## Source material
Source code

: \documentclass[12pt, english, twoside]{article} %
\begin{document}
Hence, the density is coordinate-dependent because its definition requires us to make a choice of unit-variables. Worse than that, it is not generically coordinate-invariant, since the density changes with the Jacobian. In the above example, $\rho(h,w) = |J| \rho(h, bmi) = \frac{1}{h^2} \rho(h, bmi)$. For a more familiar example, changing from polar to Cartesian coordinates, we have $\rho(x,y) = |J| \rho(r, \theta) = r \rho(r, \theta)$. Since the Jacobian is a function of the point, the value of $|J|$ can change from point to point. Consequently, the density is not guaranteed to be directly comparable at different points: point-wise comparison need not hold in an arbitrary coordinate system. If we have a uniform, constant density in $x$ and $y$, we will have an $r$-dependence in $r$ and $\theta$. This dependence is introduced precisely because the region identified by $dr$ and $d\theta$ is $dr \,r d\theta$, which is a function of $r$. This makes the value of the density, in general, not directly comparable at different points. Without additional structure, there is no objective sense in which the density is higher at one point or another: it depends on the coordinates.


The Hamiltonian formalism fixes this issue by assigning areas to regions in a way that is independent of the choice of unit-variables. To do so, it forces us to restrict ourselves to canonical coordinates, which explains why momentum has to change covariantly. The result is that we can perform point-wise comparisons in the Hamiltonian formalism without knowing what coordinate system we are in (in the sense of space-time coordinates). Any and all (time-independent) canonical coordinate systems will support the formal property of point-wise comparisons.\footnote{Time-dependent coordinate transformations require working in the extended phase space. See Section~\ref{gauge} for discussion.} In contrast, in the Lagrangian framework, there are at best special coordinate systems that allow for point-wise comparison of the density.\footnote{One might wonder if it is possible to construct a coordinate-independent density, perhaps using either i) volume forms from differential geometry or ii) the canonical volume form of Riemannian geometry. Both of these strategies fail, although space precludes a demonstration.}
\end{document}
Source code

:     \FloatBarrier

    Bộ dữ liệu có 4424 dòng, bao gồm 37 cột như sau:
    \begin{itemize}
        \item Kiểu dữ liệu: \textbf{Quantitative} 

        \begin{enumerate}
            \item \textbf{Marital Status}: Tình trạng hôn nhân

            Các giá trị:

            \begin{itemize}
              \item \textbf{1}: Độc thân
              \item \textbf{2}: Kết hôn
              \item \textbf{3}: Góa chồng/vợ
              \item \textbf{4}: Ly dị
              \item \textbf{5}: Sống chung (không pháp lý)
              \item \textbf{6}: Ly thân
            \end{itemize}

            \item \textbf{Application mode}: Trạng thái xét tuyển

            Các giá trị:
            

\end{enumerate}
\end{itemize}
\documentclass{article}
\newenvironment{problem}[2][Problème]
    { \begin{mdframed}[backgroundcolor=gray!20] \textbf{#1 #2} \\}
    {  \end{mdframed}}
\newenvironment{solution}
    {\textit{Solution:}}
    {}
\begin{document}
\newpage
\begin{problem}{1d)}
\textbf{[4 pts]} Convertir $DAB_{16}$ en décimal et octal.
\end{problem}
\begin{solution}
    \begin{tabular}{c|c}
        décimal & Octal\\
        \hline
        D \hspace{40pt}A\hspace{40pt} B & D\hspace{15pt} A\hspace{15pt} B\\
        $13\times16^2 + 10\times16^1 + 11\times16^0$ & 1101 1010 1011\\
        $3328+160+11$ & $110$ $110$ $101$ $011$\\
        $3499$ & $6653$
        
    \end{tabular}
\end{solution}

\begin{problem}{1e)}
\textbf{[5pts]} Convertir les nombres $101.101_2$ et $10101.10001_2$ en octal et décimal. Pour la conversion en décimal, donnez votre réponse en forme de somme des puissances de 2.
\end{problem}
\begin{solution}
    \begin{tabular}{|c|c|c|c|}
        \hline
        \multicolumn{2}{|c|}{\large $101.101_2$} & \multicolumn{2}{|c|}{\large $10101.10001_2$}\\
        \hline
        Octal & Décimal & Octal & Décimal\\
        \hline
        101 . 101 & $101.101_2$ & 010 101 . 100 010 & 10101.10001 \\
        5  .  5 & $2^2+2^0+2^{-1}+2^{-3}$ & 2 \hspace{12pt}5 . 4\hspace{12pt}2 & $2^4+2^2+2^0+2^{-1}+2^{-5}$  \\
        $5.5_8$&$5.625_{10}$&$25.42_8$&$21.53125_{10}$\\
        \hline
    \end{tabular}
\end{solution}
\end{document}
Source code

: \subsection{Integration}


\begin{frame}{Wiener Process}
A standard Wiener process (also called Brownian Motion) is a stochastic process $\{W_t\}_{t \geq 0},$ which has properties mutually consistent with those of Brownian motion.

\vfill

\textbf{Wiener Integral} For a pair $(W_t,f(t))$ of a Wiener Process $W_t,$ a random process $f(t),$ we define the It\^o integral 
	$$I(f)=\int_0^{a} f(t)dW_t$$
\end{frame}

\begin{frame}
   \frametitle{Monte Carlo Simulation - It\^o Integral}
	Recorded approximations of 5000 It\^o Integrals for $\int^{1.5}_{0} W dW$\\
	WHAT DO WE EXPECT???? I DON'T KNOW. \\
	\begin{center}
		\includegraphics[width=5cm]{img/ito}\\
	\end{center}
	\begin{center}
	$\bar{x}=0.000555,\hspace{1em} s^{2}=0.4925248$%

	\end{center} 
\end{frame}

## Action item
Without any alteration, repeat the entire listing.

## Solution for this problem
Source code

: \documentclass[12pt, english, twoside]{article} %
\begin{document}
Hence, the density is coordinate-dependent because its definition requires us to make a choice of unit-variables. Worse than that, it is not generically coordinate-invariant, since the density changes with the Jacobian. In the above example, $\rho(h,w) = |J| \rho(h, bmi) = \frac{1}{h^2} \rho(h, bmi)$. For a more familiar example, changing from polar to Cartesian coordinates, we have $\rho(x,y) = |J| \rho(r, \theta) = r \rho(r, \theta)$. Since the Jacobian is a function of the point, the value of $|J|$ can change from point to point. Consequently, the density is not guaranteed to be directly comparable at different points: point-wise comparison need not hold in an arbitrary coordinate system. If we have a uniform, constant density in $x$ and $y$, we will have an $r$-dependence in $r$ and $\theta$. This dependence is introduced precisely because the region identified by $dr$ and $d\theta$ is $dr \,r d\theta$, which is a function of $r$. This makes the value of the density, in general, not directly comparable at different points. Without additional structure, there is no objective sense in which the density is higher at one point or another: it depends on the coordinates.


The Hamiltonian formalism fixes this issue by assigning areas to regions in a way that is independent of the choice of unit-variables. To do so, it forces us to restrict ourselves to canonical coordinates, which explains why momentum has to change covariantly. The result is that we can perform point-wise comparisons in the Hamiltonian formalism without knowing what coordinate system we are in (in the sense of space-time coordinates). Any and all (time-independent) canonical coordinate systems will support the formal property of point-wise comparisons.\footnote{Time-dependent coordinate transformations require working in the extended phase space. See Section~\ref{gauge} for discussion.} In contrast, in the Lagrangian framework, there are at best special coordinate systems that allow for point-wise comparison of the density.\footnote{One might wonder if it is possible to construct a coordinate-independent density, perhaps using either i) volume forms from differential geometry or ii) the canonical volume form of Riemannian geometry. Both of these strategies fail, although space precludes a demonstration.}
\end{document}
Source code

:     \FloatBarrier

    Bộ dữ liệu có 4424 dòng, bao gồm 37 cột như sau:
    \begin{itemize}
        \item Kiểu dữ liệu: \textbf{Quantitative} 

        \begin{enumerate}
            \item \textbf{Marital Status}: Tình trạng hôn nhân

            Các giá trị:

            \begin{itemize}
              \item \textbf{1}: Độc thân
              \item \textbf{2}: Kết hôn
              \item \textbf{3}: Góa chồng/vợ
              \item \textbf{4}: Ly dị
              \item \textbf{5}: Sống chung (không pháp lý)
              \item \textbf{6}: Ly thân
            \end{itemize}

            \item \textbf{Application mode}: Trạng thái xét tuyển

            Các giá trị:
            

\end{enumerate}
\end{itemize}
\documentclass{article}
\newenvironment{problem}[2][Problème]
    { \begin{mdframed}[backgroundcolor=gray!20] \textbf{#1 #2} \\}
    {  \end{mdframed}}
\newenvironment{solution}
    {\textit{Solution:}}
    {}
\begin{document}
\newpage
\begin{problem}{1d)}
\textbf{[4 pts]} Convertir $DAB_{16}$ en décimal et octal.
\end{problem}
\begin{solution}
    \begin{tabular}{c|c}
        décimal & Octal\\
        \hline
        D \hspace{40pt}A\hspace{40pt} B & D\hspace{15pt} A\hspace{15pt} B\\
        $13\times16^2 + 10\times16^1 + 11\times16^0$ & 1101 1010 1011\\
        $3328+160+11$ & $110$ $110$ $101$ $011$\\
        $3499$ & $6653$
        
    \end{tabular}
\end{solution}

\begin{problem}{1e)}
\textbf{[5pts]} Convertir les nombres $101.101_2$ et $10101.10001_2$ en octal et décimal. Pour la conversion en décimal, donnez votre réponse en forme de somme des puissances de 2.
\end{problem}
\begin{solution}
    \begin{tabular}{|c|c|c|c|}
        \hline
        \multicolumn{2}{|c|}{\large $101.101_2$} & \multicolumn{2}{|c|}{\large $10101.10001_2$}\\
        \hline
        Octal & Décimal & Octal & Décimal\\
        \hline
        101 . 101 & $101.101_2$ & 010 101 . 100 010 & 10101.10001 \\
        5  .  5 & $2^2+2^0+2^{-1}+2^{-3}$ & 2 \hspace{12pt}5 . 4\hspace{12pt}2 & $2^4+2^2+2^0+2^{-1}+2^{-5}$  \\
        $5.5_8$&$5.625_{10}$&$25.42_8$&$21.53125_{10}$\\
        \hline
    \end{tabular}
\end{solution}
\end{document}
Source code

: \subsection{Integration}


\begin{frame}{Wiener Process}
A standard Wiener process (also called Brownian Motion) is a stochastic process $\{W_t\}_{t \geq 0},$ which has properties mutually consistent with those of Brownian motion.

\vfill

\textbf{Wiener Integral} For a pair $(W_t,f(t))$ of a Wiener Process $W_t,$ a random process $f(t),$ we define the It\^o integral 
	$$I(f)=\int_0^{a} f(t)dW_t$$
\end{frame}

\begin{frame}
   \frametitle{Monte Carlo Simulation - It\^o Integral}
	Recorded approximations of 5000 It\^o Integrals for $\int^{1.5}_{0} W dW$\\
	WHAT DO WE EXPECT???? I DON'T KNOW. \\
	\begin{center}
		\includegraphics[width=5cm]{img/ito}\\
	\end{center}
	\begin{center}
	$\bar{x}=0.000555,\hspace{1em} s^{2}=0.4925248$%

	\end{center} 
\end{frame}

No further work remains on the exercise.